Son tantos y tan intrépidos los hijos de Alejandría que a la ciudad le faltan ojos y brazos para mantenerlos a todos a salvo. Estamos al albur de lo que decida hacer con nosotros y a lo mejor nos propondríamos tomar las riendas de nuestro devenir si no fuera porque enseguida nos duelen los pies y no hay como una madre que le lleve a uno a cuchus y le sepa meter en vereda.

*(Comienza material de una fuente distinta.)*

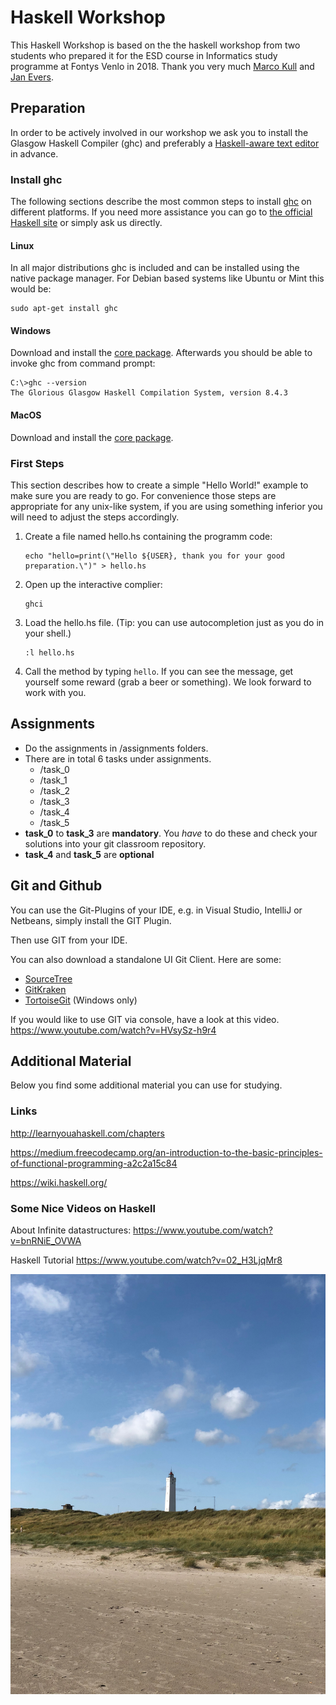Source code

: # Haskell Workshop 
This Haskell Workshop is based on the the haskell workshop from two students who prepared it for the ESD course in Informatics study programme at Fontys Venlo in 2018. Thank you very much [Marco Kull]([https://link](https://github.com/MarcoKull)) and [Jan Evers]([https://link](https://github.com/Backend-Giraffe)). 

## Preparation
In order to be actively involved in our workshop we ask you to install the Glasgow Haskell Compiler (ghc) and preferably a [Haskell-aware text editor](https://wiki.haskell.org/Editors) in advance.

### Install ghc
The following sections describe the most common steps to install [ghc](https://wiki.haskell.org/GHC) on different platforms. If you need more assistance you can go to [the official Haskell site](https://www.haskell.org/platform/) or simply ask us directly.

#### Linux
In all major distributions ghc is included and can be installed using the native package manager.
For Debian based systems like Ubuntu or Mint this would be:
```
sudo apt-get install ghc
```

#### Windows
Download and install the [core package](https://haskell.org/platform/download/8.4.3/HaskellPlatform-8.4.3-core-x86_64-setup.exe). Afterwards you should be able to invoke ghc from command prompt:
```
C:\>ghc --version
The Glorious Glasgow Haskell Compilation System, version 8.4.3

```
#### MacOS
Download and install the [core package](https://haskell.org/platform/download/8.6.3/Haskell%20Platform%208.6.3%20Core%2064bit-signed.pkg).

### First Steps
This section describes how to create a simple "Hello World!" example to make sure you are ready to go. For convenience those steps are appropriate for any unix-like system, if you are using something inferior you will need to adjust the steps accordingly.
1.  Create a file named hello.hs containing the programm code:
    ```
    echo "hello=print(\"Hello ${USER}, thank you for your good preparation.\")" > hello.hs
    ```
2.  Open up the interactive complier:
    ```
    ghci
    ```
3.  Load the hello.hs file. (Tip: you can use autocompletion just as you do in your shell.)
    ```
    :l hello.hs
    ```
4.  Call the method by typing ```hello```. If you can see the message, get yourself some reward (grab a beer or something). We look forward to work with you.


## Assignments

* Do the assignments in /assignments folders.
* There are in total 6 tasks under assignments.
    * /task_0
    * /task_1
    * /task_2
    * /task_3
    * /task_4
    * /task_5
* **task_0** to **task_3** are **mandatory**. You _have_ to do these and check your solutions into your git classroom repository. 
* **task_4** and **task_5** are **optional**


## Git and Github

You can use the Git-Plugins of your IDE, e.g. in Visual Studio, IntelliJ or Netbeans, simply install the GIT Plugin. 

Then use GIT from your IDE. 

You can also download a standalone UI Git Client. Here are some:
* [SourceTree](https://confluence.atlassian.com/get-started-with-sourcetree)
* [GitKraken](https://www.gitkraken.com/)
* [TortoiseGit](https://tortoisegit.org/) (Windows only)


If you would like to use GIT via console, have a look at this video.
https://www.youtube.com/watch?v=HVsySz-h9r4


## Additional Material

Below you find some additional material you can use for studying. 

### Links

http://learnyouahaskell.com/chapters

https://medium.freecodecamp.org/an-introduction-to-the-basic-principles-of-functional-programming-a2c2a15c84

https://wiki.haskell.org/


### Some Nice Videos on Haskell

About Infinite datastructures:
https://www.youtube.com/watch?v=bnRNiE_OVWA

Haskell Tutorial
https://www.youtube.com/watch?v=02_H3LjqMr8 


![Test](material/IMG_0505.jpeg)
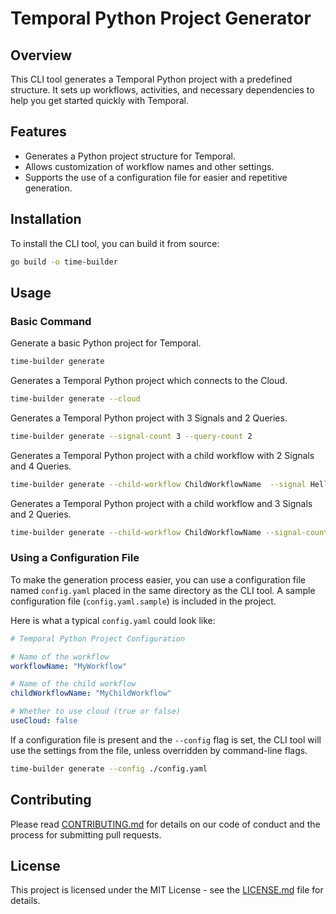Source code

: # Temporal Python Project Generator

## Overview

This CLI tool generates a Temporal Python project with a predefined structure. It sets up workflows, activities, and necessary dependencies to help you get started quickly with Temporal.

## Features

- Generates a Python project structure for Temporal.
- Allows customization of workflow names and other settings.
- Supports the use of a configuration file for easier and repetitive generation.

## Installation

To install the CLI tool, you can build it from source:

```bash
go build -o time-builder
```

## Usage

### Basic Command

Generate a basic Python project for Temporal.

```bash
time-builder generate
```

Generates a Temporal Python project which connects to the Cloud.

```bash
time-builder generate --cloud
```

Generates a Temporal Python project with 3 Signals and 2 Queries.

```bash
time-builder generate --signal-count 3 --query-count 2
```

Generates a Temporal Python project with a child workflow with 2 Signals and 4 Queries.


```bash
time-builder generate --child-workflow ChildWorkflowName  --signal Hello --signal-count 2 --query Bye --query-count 4
```

Generates a Temporal Python project with a child workflow and 3 Signals and 2 Queries.

```bash
time-builder generate --child-workflow ChildWorkflowName --signal-count 3 --query-count 2
```


### Using a Configuration File

To make the generation process easier, you can use a configuration file named `config.yaml` placed in the same directory as the CLI tool. A sample configuration file (`config.yaml.sample`) is included in the project.

Here is what a typical `config.yaml` could look like:

```yaml
# Temporal Python Project Configuration

# Name of the workflow
workflowName: "MyWorkflow"

# Name of the child workflow
childWorkflowName: "MyChildWorkflow"

# Whether to use cloud (true or false)
useCloud: false
```

If a configuration file is present and the `--config` flag is set, the CLI tool will use the settings from the file, unless overridden by command-line flags.

```bash
time-builder generate --config ./config.yaml
```

## Contributing

Please read [CONTRIBUTING.md](CONTRIBUTING.md) for details on our code of conduct and the process for submitting pull requests.

## License

This project is licensed under the MIT License - see the [LICENSE.md](LICENSE.md) file for details.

La empresa para la que trabajo invita todos los veranos a sus empleados y a sus familias a un viaje de una semana con todos los gastos cubiertos. El destino se elige por mayoría y la empresa se encarga de organizar el transporte y reservar el alojamiento a todo el que se quiera apuntar. Un año tocó Alejandría. En mala hora, nos pareció aquella idea poco menos que apoteósica.
Nos subimos a los buses con ilusión y ganas de descubrir la ciudad cuya historia se halla jalonada por hitos para la humanidad. Estábamos todos como una moto, de los críos ni qué hablar. De haber sabido lo que nos deparaba el destino, se nos habría borrado la sonrisa del rostro.
Nada más llegar, dejamos los bártulos en el hotel y bajamos a la playa a jugar al fútbol y a las palas. El mar se extendía infinito ante nosotros, lo cual nos infundía paz, todavía.
Las mujeres quedaron a la madrugada del día siguiente para pegarse un paseo relajante por la playa con la salida del sol. Querían poder disfrutar del mar a solas. Nosotros nos unimos a ellas a media mañana con los niños. Mientras los más pequeños chapoteaban en el agua intentando mantenerse a flote y los mayores se retaban a ver quién se atrevía a coger las olas más bravas, ellas se pusieron a preparar los bocadillos que nos íbamos a merendar al rato. Cuando la comida estuvo lista, llamamos a los niños para que salieran del agua y acudieran a donde habíamos desplegado el picnic a ponerse finos. No nos costó convencerles, el ejercicio les había abierto el apetito.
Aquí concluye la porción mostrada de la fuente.